[Source texts of formatted documents]
--- START ---

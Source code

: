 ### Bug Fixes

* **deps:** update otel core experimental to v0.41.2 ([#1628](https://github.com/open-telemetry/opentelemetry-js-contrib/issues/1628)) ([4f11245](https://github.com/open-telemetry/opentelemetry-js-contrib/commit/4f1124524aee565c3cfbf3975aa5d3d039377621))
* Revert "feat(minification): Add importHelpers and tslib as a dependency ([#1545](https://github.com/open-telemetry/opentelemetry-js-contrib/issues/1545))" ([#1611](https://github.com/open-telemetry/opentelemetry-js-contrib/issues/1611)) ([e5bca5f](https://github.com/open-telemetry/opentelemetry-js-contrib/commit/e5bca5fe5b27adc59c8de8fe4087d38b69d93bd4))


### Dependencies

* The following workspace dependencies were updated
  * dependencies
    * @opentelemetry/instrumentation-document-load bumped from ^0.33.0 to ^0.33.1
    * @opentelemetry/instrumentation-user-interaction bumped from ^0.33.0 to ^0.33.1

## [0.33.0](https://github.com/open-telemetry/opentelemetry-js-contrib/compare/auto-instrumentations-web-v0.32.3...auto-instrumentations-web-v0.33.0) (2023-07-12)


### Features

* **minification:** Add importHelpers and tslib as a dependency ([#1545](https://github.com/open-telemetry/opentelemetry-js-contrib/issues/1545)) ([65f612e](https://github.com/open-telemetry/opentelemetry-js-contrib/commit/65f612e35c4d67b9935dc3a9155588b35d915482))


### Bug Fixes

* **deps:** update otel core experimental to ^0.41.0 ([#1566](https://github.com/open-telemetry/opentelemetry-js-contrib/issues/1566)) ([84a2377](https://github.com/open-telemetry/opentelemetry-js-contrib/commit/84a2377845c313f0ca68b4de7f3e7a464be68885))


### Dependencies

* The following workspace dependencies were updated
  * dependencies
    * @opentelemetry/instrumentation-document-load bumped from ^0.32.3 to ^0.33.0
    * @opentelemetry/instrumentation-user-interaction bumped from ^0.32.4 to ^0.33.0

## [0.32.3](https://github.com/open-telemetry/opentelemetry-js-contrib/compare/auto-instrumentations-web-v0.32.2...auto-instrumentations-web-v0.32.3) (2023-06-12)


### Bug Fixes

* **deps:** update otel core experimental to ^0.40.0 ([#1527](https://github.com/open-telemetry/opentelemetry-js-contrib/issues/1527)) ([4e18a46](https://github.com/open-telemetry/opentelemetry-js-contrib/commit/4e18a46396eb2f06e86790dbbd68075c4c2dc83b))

--- END ---

*Exercise aim*
Wherever the string "interaction" appears in the entries above, return the line it appears on.

*Written answer*
    * @opentelemetry/instrumentation-user-interaction bumped from ^0.33.0 to ^0.33.1
    * @opentelemetry/instrumentation-user-interaction bumped from ^0.32.4 to ^0.33.0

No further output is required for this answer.